The Unknown

Donald Rumsfeld famously said:

“... as we know, there are known knowns; there are things we know we know. We also know there are known unknowns; that is to say we know there are some things we do not know. But there are also unknown unknowns — the ones we don't know we don't know.”

At first is seems whimsical and likely to incur great mirth, but a closer look reveals that it has a lot it has a lot relevance to long lived code.
On any but the most simplistic project the features and requirements will continue to evolve, often way beyond the original scope. If we only code for what we know today, then every evolution of the features is likely to be more difficult and time consuming.

Coding for this evolution before it occurs is a real challenge for the programmer.

To meet this challenge you should use the following techniques: Generalisation, Data Driven Programming.

Generalisation

Instead of being very specific on everything all of the time, try to generalise everything as much as possible. For, the less logic you build into the actual code, the less changes will be needed to accommodate future changes.

The less specific handling you do in your code, the less complicated the code is and the less the chance that you make a mistake.

When handling data you should always ask yourself how much you really need to know about the bit of data. If you are merely asked to store and retrieve some data, then do just that.
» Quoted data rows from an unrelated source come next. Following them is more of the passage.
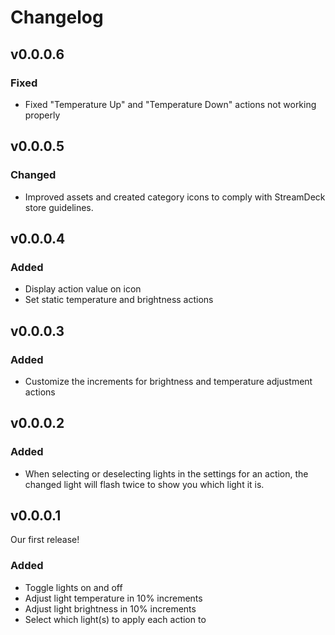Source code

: # Changelog

## v0.0.0.6

### Fixed

- Fixed "Temperature Up" and "Temperature Down" actions not working properly

## v0.0.0.5

### Changed

- Improved assets and created category icons to comply with StreamDeck store guidelines.

## v0.0.0.4

### Added

- Display action value on icon
- Set static temperature and brightness actions

## v0.0.0.3

### Added

- Customize the increments for brightness and temperature adjustment actions

## v0.0.0.2

### Added

- When selecting or deselecting lights in the settings for an action, the changed light will flash twice to show you which light it is.

## v0.0.0.1

Our first release!

### Added

- Toggle lights on and off
- Adjust light temperature in 10% increments
- Adjust light brightness in 10% increments
- Select which light(s) to apply each action to
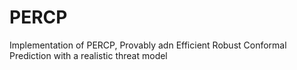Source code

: # PERCP
Implementation of PERCP, Provably adn Efficient Robust Conformal Prediction with a realistic threat model
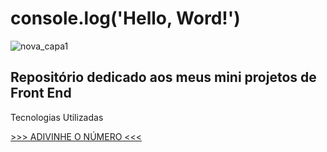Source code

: #                   console.log('Hello, Word!')
![nova_capa1](https://user-images.githubusercontent.com/111925696/210267659-cb7e3a6a-1af6-44dc-b8e7-42534c67e475.png)
 <h2>Repositório dedicado aos meus mini projetos de Front End</h2>
 <p>
  Tecnologias Utilizadas
 </p>

<a href="https://melquetrindade.github.io/front_end/adivinhe_num/ex6.html">>>> ADIVINHE O NÚMERO <<< </a>
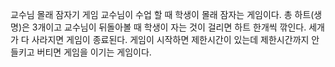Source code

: 교수님 몰래 잠자기 게임 교수님이 수업 할 때 학생이 몰래 잠자는 게임이다. 
총 하트(생명)은 3개이고 교수님이 뒤돌아볼 때 학생이 자는 것이 걸리면 하트 한개씩 깎인다. 
세개가 다 사라지면 게임이 종료된다. 게임이 시작하면 제한시간이 있는데 제한시간까지 안들키고 버티면 게임을 이기는 게임이다.
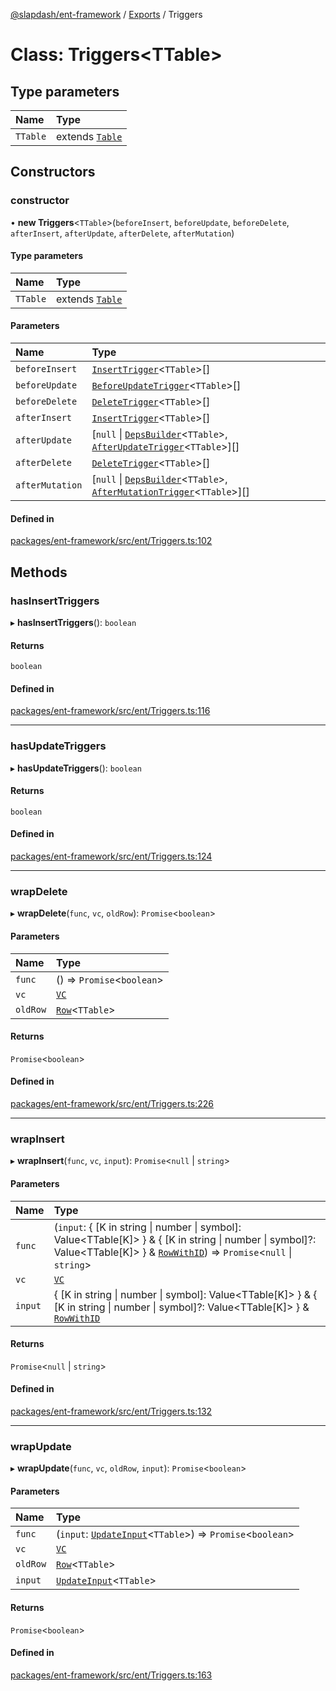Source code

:[@slapdash/ent-framework](../README.md) / [Exports](../modules.md) / Triggers

# Class: Triggers<TTable\>

## Type parameters

| Name | Type |
| :------ | :------ |
| `TTable` | extends [`Table`](../modules.md#table) |

## Constructors

### constructor

• **new Triggers**<`TTable`\>(`beforeInsert`, `beforeUpdate`, `beforeDelete`, `afterInsert`, `afterUpdate`, `afterDelete`, `afterMutation`)

#### Type parameters

| Name | Type |
| :------ | :------ |
| `TTable` | extends [`Table`](../modules.md#table) |

#### Parameters

| Name | Type |
| :------ | :------ |
| `beforeInsert` | [`InsertTrigger`](../modules.md#inserttrigger)<`TTable`\>[] |
| `beforeUpdate` | [`BeforeUpdateTrigger`](../modules.md#beforeupdatetrigger)<`TTable`\>[] |
| `beforeDelete` | [`DeleteTrigger`](../modules.md#deletetrigger)<`TTable`\>[] |
| `afterInsert` | [`InsertTrigger`](../modules.md#inserttrigger)<`TTable`\>[] |
| `afterUpdate` | [``null`` \| [`DepsBuilder`](../modules.md#depsbuilder)<`TTable`\>, [`AfterUpdateTrigger`](../modules.md#afterupdatetrigger)<`TTable`\>][] |
| `afterDelete` | [`DeleteTrigger`](../modules.md#deletetrigger)<`TTable`\>[] |
| `afterMutation` | [``null`` \| [`DepsBuilder`](../modules.md#depsbuilder)<`TTable`\>, [`AfterMutationTrigger`](../modules.md#aftermutationtrigger)<`TTable`\>][] |

#### Defined in

[packages/ent-framework/src/ent/Triggers.ts:102](https://github.com/time-loop/slapdash/blob/master/packages/ent-framework/src/ent/Triggers.ts#L102)

## Methods

### hasInsertTriggers

▸ **hasInsertTriggers**(): `boolean`

#### Returns

`boolean`

#### Defined in

[packages/ent-framework/src/ent/Triggers.ts:116](https://github.com/time-loop/slapdash/blob/master/packages/ent-framework/src/ent/Triggers.ts#L116)

___

### hasUpdateTriggers

▸ **hasUpdateTriggers**(): `boolean`

#### Returns

`boolean`

#### Defined in

[packages/ent-framework/src/ent/Triggers.ts:124](https://github.com/time-loop/slapdash/blob/master/packages/ent-framework/src/ent/Triggers.ts#L124)

___

### wrapDelete

▸ **wrapDelete**(`func`, `vc`, `oldRow`): `Promise`<`boolean`\>

#### Parameters

| Name | Type |
| :------ | :------ |
| `func` | () => `Promise`<`boolean`\> |
| `vc` | [`VC`](VC.md) |
| `oldRow` | [`Row`](../modules.md#row)<`TTable`\> |

#### Returns

`Promise`<`boolean`\>

#### Defined in

[packages/ent-framework/src/ent/Triggers.ts:226](https://github.com/time-loop/slapdash/blob/master/packages/ent-framework/src/ent/Triggers.ts#L226)

___

### wrapInsert

▸ **wrapInsert**(`func`, `vc`, `input`): `Promise`<``null`` \| `string`\>

#### Parameters

| Name | Type |
| :------ | :------ |
| `func` | (`input`: { [K in string \| number \| symbol]: Value<TTable[K]\> } & { [K in string \| number \| symbol]?: Value<TTable[K]\> } & [`RowWithID`](../modules.md#rowwithid)) => `Promise`<``null`` \| `string`\> |
| `vc` | [`VC`](VC.md) |
| `input` | { [K in string \| number \| symbol]: Value<TTable[K]\> } & { [K in string \| number \| symbol]?: Value<TTable[K]\> } & [`RowWithID`](../modules.md#rowwithid) |

#### Returns

`Promise`<``null`` \| `string`\>

#### Defined in

[packages/ent-framework/src/ent/Triggers.ts:132](https://github.com/time-loop/slapdash/blob/master/packages/ent-framework/src/ent/Triggers.ts#L132)

___

### wrapUpdate

▸ **wrapUpdate**(`func`, `vc`, `oldRow`, `input`): `Promise`<`boolean`\>

#### Parameters

| Name | Type |
| :------ | :------ |
| `func` | (`input`: [`UpdateInput`](../modules.md#updateinput)<`TTable`\>) => `Promise`<`boolean`\> |
| `vc` | [`VC`](VC.md) |
| `oldRow` | [`Row`](../modules.md#row)<`TTable`\> |
| `input` | [`UpdateInput`](../modules.md#updateinput)<`TTable`\> |

#### Returns

`Promise`<`boolean`\>

#### Defined in

[packages/ent-framework/src/ent/Triggers.ts:163](https://github.com/time-loop/slapdash/blob/master/packages/ent-framework/src/ent/Triggers.ts#L163)
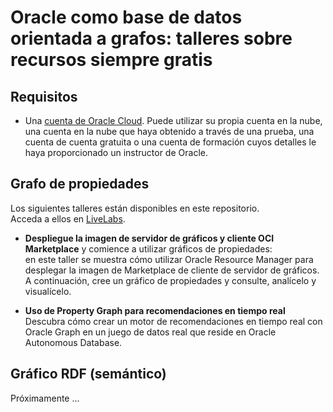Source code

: # Oracle como base de datos orientada a grafos: talleres sobre recursos siempre gratis

## Requisitos

*   Una [cuenta de Oracle Cloud](https://www.oracle.com/cloud/free/). Puede utilizar su propia cuenta en la nube, una cuenta en la nube que haya obtenido a través de una prueba, una cuenta de cuenta gratuita o una cuenta de formación cuyos detalles le haya proporcionado un instructor de Oracle.

## Grafo de propiedades

Los siguientes talleres están disponibles en este repositorio.  
Acceda a ellos en [LiveLabs](http://developer.oracle.com/livelabs).

*   **Despliegue la imagen de servidor de gráficos y cliente OCI Marketplace** y comience a utilizar gráficos de propiedades:  
    en este taller se muestra cómo utilizar Oracle Resource Manager para desplegar la imagen de Marketplace de cliente de servidor de gráficos. A continuación, cree un gráfico de propiedades y consulte, analícelo y visualícelo.
    
*   **Uso de Property Graph para recomendaciones en tiempo real** Descubra cómo crear un motor de recomendaciones en tiempo real con Oracle Graph en un juego de datos real que reside en Oracle Autonomous Database.
    

## Gráfico RDF (semántico)

Próximamente ...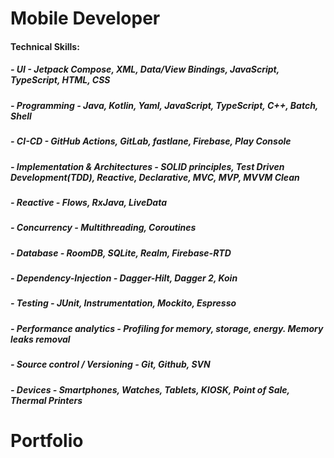 # Mobile Developer

#### Technical Skills:
 ##### - UI - Jetpack Compose, XML, Data/View Bindings, JavaScript, TypeScript, HTML, CSS
 ##### - Programming - Java, Kotlin, Yaml, JavaScript, TypeScript, C++, Batch, Shell
 ##### - CI-CD - GitHub Actions, GitLab, fastlane, Firebase, Play Console
 ##### - Implementation & Architectures - SOLID principles, Test Driven Development(TDD), Reactive, Declarative, MVC, MVP, MVVM Clean
 ##### - Reactive - Flows, RxJava, LiveData
 ##### - Concurrency - Multithreading, Coroutines
 ##### - Database - RoomDB, SQLite, Realm, Firebase-RTD
 ##### - Dependency-Injection - Dagger-Hilt, Dagger 2, Koin
 ##### - Testing - JUnit, Instrumentation, Mockito, Espresso
 ##### - Performance analytics - Profiling for memory, storage, energy. Memory leaks removal
 ##### - Source control / Versioning - Git, Github, SVN
 ##### - Devices - Smartphones, Watches, Tablets, KIOSK, Point of Sale, Thermal Printers
 
# Portfolio
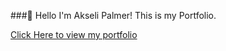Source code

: ###👋 Hello I'm Akseli Palmer! This is my Portfolio.

[Click Here to view my portfolio](https://akselipalmer.github.io/portfolio/)
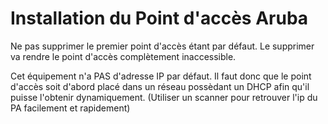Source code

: 
# Installation du Point d'accès Aruba

Ne pas supprimer le premier point d'accès étant par défaut. Le supprimer va rendre le point d'accès complètement inaccessible.

Cet équipement n'a PAS d'adresse IP par défaut. Il faut donc que le point d'accès soit d'abord placé dans un réseau possèdant un DHCP afin qu'il puisse l'obtenir dynamiquement. (Utiliser un scanner pour retrouver l'ip du PA facilement et rapidement)

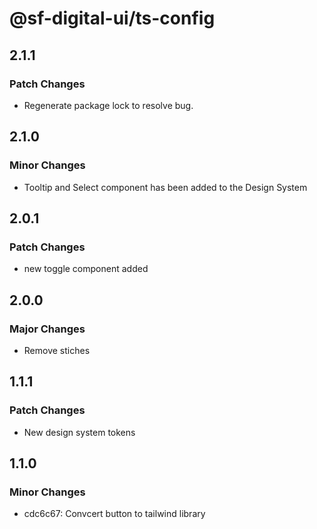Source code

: # @sf-digital-ui/ts-config

## 2.1.1

### Patch Changes

- Regenerate package lock to resolve bug.

## 2.1.0

### Minor Changes

- Tooltip and Select component has been added to the Design System

## 2.0.1

### Patch Changes

- new toggle component added

## 2.0.0

### Major Changes

- Remove stiches

## 1.1.1

### Patch Changes

- New design system tokens

## 1.1.0

### Minor Changes

- cdc6c67: Convcert button to tailwind library
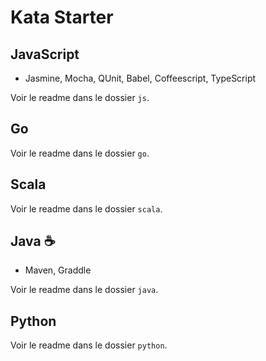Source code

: # Kata Starter

## JavaScript

- Jasmine, Mocha, QUnit, Babel, Coffeescript, TypeScript

Voir le readme dans le dossier `js`.

## Go

Voir le readme dans le dossier `go`.

## Scala

Voir le readme dans le dossier `scala`.

## Java ☕

- Maven, Graddle

Voir le readme dans le dossier `java`.

## Python

Voir le readme dans le dossier `python`.

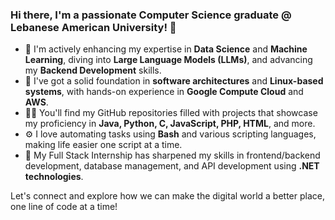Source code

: ### Hi there, I'm a passionate Computer Science graduate @ Lebanese American University! 👋

- 🔭 I'm actively enhancing my expertise in **Data Science** and **Machine Learning**, diving into **Large Language Models (LLMs)**, and advancing my **Backend Development** skills.
- 🌱 I've got a solid foundation in **software architectures** and **Linux-based systems**, with hands-on experience in **Google Compute Cloud** and **AWS**.
- 👨‍💻 You'll find my GitHub repositories filled with projects that showcase my proficiency in **Java, Python, C, JavaScript, PHP, HTML**, and more.
- ⚙️ I love automating tasks using **Bash** and various scripting languages, making life easier one script at a time.
- 💼 My Full Stack Internship has sharpened my skills in frontend/backend development, database management, and API development using **.NET technologies**.
  
Let's connect and explore how we can make the digital world a better place, one line of code at a time!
Treat yourself like the postman — you deliver an envelope, but you need not concern yourself with its contents.

Your client will always tell you that this field or that value is “a special case”. It is easy to fall into the trap of believing them and not making the distinction between what is special to them and what needs to be special to the program that handles that bit of data.

They will also tell you that each scenario is completely different and needs to be handled differently. This is true when viewed from their perspective, but need not be true for the implementation. From the programmer's perspective two items might be identical in how they are processed, even if they have vastly differing meanings to the client.

A real life example:

I worked on a project where jobs, consisting of groups of files, needed to be pushed out to a network of multiple servers, and we had to activate, de-activate and check the status of the jobs by directly interfacing with the server.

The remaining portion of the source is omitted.